Por Eduardo José da Fonseca Costa*

 

Aos Doutores

Rodrigo Dalla Pria e Eduardo Perez Salusse

 

Em um modelo puro de monarquismo absoluto, no qual todo poder emana do rei, o ciclo de positivação tributária se resume a uma soma simples de atos oficiais abruptos. Mediante atos unissubsistentes expeditos, a dignidade real promove de forma unilateral a criação, o lançamento e a cobrança do tributo. A Coroa logra simpliciter et de plano: 1) editar a regra impositiva; 2) acertar a dívida; 2) arrancar a fórceps bem do patrimônio do devedor para saldá-la. Desse modo, o exercício do poder real de tributação tende a ser marcado pelos signos da irrupção, do descomedimento e da incontrastabilidade. Em contrapartida, em um modelo puro de republicanismo democrático, o ciclo se faz de uma sucessão de processos: 1) entre o Estado e o cidadão se interpõe um processo legislativo para a edição da regra  impositiva; 2) entre o Estado e o cidadão se interpõe um processo administrativo para o acertamento da dívida; 3) entre o Estado e o cidadão se interpõe um processo judicial para a cobrança da dívida. Como se percebe, nesse modelo, o ciclo de positivação tributária é permeado de A a Z, de ponta a ponta, do alfa ao ômega, do início do fim, pela ideia de processualidade. É importante frisar que o processual é o antônimo perfeito de abrupto, brusco, rápido, repentino, súbito, inopinado, inesperado, instantâneo. Portanto, uma vez processualizado, o exercício do poder de tributar tende a ser marcado pelos signos salutares da reflexão, do comedimento e da contrastabilidade. O processo cadencia o exercício do poder, inibindo o desempenho arbitrário das funções legislativo-tributária, administrativo-tributário e jurisdicional-tributária. Pudera: basta o exercício puro e simples do poder para que ele assujeite incontinênti, interferindo na esfera jurídica alheia; logo, o processo interessa menos ao titular do poder do que aos destinatários do exercício do poder, ou seja, aos titulares do estado de sujeição.

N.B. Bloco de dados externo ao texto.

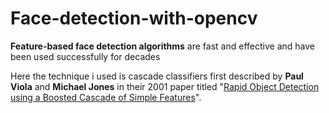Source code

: # Face-detection-with-opencv
**Feature-based face detection algorithms** are fast and effective and have been used successfully for decades

Here the technique i used is cascade classifiers first described by **Paul Viola** and **Michael Jones** in their 2001 paper titled "[Rapid Object Detection using a Boosted Cascade of Simple Features](https://ieeexplore.ieee.org/document/990517)".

Isso posto, inserido no ciclo de positivação, o processo desempenha uma tarefa contraexacional. Sublinhe-se: contra-exacional, não «anti-exacional», pois não serve para a eliminação ou a erradicação do ciclo, senão para o seu controle e a sua fiscalização (para uma distinção semântica entre os prefixos anti– e contra-, v. nosso Processo: garantia antijurisdicional ou contrajurisdicional. <https://encurtador.com.br/xdOsX>). Nesse sentido, o processo – que é «procedimento em contraditório» (Fazzalari) – engata o ciclo de positivação tributária nos trilhos rígidos do republicanismo democrático, permitindo que a decisão do Estado tributante seja construída desde elementos fáticos e jurídicos aportados dialeticamente pelos próprios cidadãos tributados. Uma coisa é indiscutível: o processo não tem força pró-exacional. Não serve para favorecer ou otimizar o ciclo. Logo, não se trata de utensílio, ferramenta, instrumento ou método a serviço do Estado. Na realidade, em qualquer das suas facetas (legislativa, administrativa ou jurisdicional), o processo serve aos contribuintes, não ao Fisco. Na melhor das hipóteses se admite o processo desservir o Fisco quando este comete arbítrio. Assim, quando se fala em processo legislativo, processo administrativo e processo judicial, os adjetivos legislativo, administrativo e judicial não expressam pertencimento (processo «do» legislador, processo «do» administrador e processo «do» juiz), mas localização (processo perante o legislador, processo perante o administrador e processo perante o juiz) (sobre o tema, v. nosso A garanticidade dos processos jurisdicional, administrativo e legislativo. <https://encurtador.com.br/BZags>). Tudo se passa como se o processo fosse um «bem público de uso comum do povo», cuja função axial não é atender às necessidades do Estado, mas dos cidadãos. Destarte, processo não é uma «coisa pública do Estado» [= estrutura pública + função pública], nem uma «coisa privada dos cidadãos» [= estrutura privada + função privada], mas uma coisa pública para os cidadãos [= estrutura pública + função privada] (para um aprofundamento, v. nosso Processo como coisa. <https://encurtador.com.br/zzZbR>). Enfim, o processo é uma «praça pública» onde os cidadãos se reúnem para o debate legalmente organizado, desimpedido e, por conseguinte, civilizado dos seus problemas.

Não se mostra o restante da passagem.